The wreath casting was followed by "Amazing Grace" performed by Albany Police Pipers' Lori McAllister and Laura Soldani. A three-volley rifle salute was rendered by Tom Sawyer and the Saratoga National Cemetery Rifle Squad Association. The benediction was by Reverend Hempel. The closing remarks were by our own DEHM President Frank Lasch. A special THANKS to all VIP's & guests for braving the cold to pay their respects. Following the ceremony Art Dott and the Capital Area Chief Petty Officer's Association served up a "Brunch" of assorted cold cuts, cheeses & condiments, coffee, cookies, cupcakes, rolls, Pasta, scrambled eggs/ham and scrambled eggs with cheese to try to warm everybody up. Special thanks go to the CAP-DESA Auxiliary for their presentation of a check after the ceremonies in the amount of $300 by Helen Andersen. Not to be forgotten is the small donation made by West Point graduate Mike Breslin in the form of lost wagers on the Army/ Navy game held later in the day. Go Navy!

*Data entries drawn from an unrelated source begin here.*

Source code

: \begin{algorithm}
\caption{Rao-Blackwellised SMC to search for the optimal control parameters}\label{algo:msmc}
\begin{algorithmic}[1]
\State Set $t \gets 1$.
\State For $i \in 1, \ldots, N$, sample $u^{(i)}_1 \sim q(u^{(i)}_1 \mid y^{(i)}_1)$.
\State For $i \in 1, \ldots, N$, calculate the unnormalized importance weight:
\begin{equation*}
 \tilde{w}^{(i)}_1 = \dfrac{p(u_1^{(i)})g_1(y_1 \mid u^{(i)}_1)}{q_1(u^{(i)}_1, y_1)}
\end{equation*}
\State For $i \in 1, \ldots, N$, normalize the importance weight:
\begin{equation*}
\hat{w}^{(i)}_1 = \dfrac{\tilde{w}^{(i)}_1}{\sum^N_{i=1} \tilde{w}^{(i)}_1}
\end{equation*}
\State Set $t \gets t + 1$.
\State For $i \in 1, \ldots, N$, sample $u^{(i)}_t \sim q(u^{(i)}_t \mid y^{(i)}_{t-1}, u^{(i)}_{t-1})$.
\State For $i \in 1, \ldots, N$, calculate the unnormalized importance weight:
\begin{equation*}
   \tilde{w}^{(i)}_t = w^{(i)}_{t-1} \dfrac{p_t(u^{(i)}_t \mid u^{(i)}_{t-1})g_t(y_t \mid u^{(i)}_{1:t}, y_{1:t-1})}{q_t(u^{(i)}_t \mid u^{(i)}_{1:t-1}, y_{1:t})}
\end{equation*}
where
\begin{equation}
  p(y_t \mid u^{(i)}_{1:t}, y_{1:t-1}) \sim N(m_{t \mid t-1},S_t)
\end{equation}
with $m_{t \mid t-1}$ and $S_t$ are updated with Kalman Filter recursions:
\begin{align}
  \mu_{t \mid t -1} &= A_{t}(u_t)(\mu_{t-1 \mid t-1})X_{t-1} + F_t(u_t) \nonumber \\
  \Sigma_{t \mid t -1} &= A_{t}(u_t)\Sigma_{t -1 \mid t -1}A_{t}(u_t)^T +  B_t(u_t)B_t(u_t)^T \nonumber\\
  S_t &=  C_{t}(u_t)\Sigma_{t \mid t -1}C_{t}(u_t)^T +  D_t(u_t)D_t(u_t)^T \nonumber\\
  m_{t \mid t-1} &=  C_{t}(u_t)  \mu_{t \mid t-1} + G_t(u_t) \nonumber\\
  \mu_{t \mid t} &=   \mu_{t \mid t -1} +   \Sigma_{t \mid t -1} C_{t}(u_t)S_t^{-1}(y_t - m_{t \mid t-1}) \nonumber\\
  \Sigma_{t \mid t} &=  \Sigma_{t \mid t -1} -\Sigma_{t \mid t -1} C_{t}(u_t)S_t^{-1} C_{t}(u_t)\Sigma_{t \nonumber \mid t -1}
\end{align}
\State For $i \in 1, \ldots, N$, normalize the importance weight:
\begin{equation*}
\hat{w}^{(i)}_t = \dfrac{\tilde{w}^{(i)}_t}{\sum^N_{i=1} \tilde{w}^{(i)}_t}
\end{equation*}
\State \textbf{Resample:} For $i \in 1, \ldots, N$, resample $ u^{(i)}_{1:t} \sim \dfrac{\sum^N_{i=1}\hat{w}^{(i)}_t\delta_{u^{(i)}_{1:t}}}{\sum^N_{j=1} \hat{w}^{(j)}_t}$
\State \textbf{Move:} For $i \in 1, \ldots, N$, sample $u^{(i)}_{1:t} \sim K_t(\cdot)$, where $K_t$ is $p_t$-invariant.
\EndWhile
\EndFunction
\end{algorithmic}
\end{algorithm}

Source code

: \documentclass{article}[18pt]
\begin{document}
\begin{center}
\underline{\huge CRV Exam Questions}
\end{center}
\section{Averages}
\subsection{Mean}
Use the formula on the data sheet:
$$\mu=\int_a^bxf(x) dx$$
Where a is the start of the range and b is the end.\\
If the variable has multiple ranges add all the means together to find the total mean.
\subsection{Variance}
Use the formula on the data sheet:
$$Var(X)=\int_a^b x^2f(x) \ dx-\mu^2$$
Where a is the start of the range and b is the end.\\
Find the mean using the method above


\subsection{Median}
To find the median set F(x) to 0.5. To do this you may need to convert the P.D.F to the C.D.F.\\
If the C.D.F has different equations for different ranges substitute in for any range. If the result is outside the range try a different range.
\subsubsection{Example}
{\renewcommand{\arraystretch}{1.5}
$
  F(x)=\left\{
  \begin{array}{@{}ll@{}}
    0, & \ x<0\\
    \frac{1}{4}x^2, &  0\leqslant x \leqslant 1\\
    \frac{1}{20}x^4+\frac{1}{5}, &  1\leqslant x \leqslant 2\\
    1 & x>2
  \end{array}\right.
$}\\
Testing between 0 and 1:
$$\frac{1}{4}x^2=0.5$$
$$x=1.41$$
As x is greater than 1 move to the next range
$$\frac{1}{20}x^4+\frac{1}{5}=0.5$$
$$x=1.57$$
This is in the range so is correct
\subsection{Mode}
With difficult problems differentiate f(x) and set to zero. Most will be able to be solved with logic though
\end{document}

By the time move day came around, I had accustomed myself to the idea that they would be probably moving the ship without me this year. In fact, I was getting so I almost enjoyed the idea. I couldn't do anything about it, so why worry. No stress. But Tuesday evening came, Dr. Thomas said I was okay to go back to work, and the ship was still in Albany. It was my problem again. Bart's crew was loading a Chinese scrap ship, and his tugs were out on jobs, and he was moving salt like there was no tomorrow. Tuesday he left me a message that the move would probably be later in the week. Most likely Friday. If you've been following the weather here in Albany it's been one storm after another. When I came in Wednesday, the river was full of ice. Wednesday night we had a snowstorm that was bad enough to close schools the following day. Thursday, Dick Walker put out the word that the move was on. I got to the ship at 0800 Friday, called Bart and he said to expect the tugs between 1030 and 1100. We had thirty-five volunteers show up to help with the move. It was damp cold, around thirty, but it was calm. Larry Williams and Bob Calender went over to the Rensselaer side to open the gate and check it out at 0830 and they reported no ice off the dock.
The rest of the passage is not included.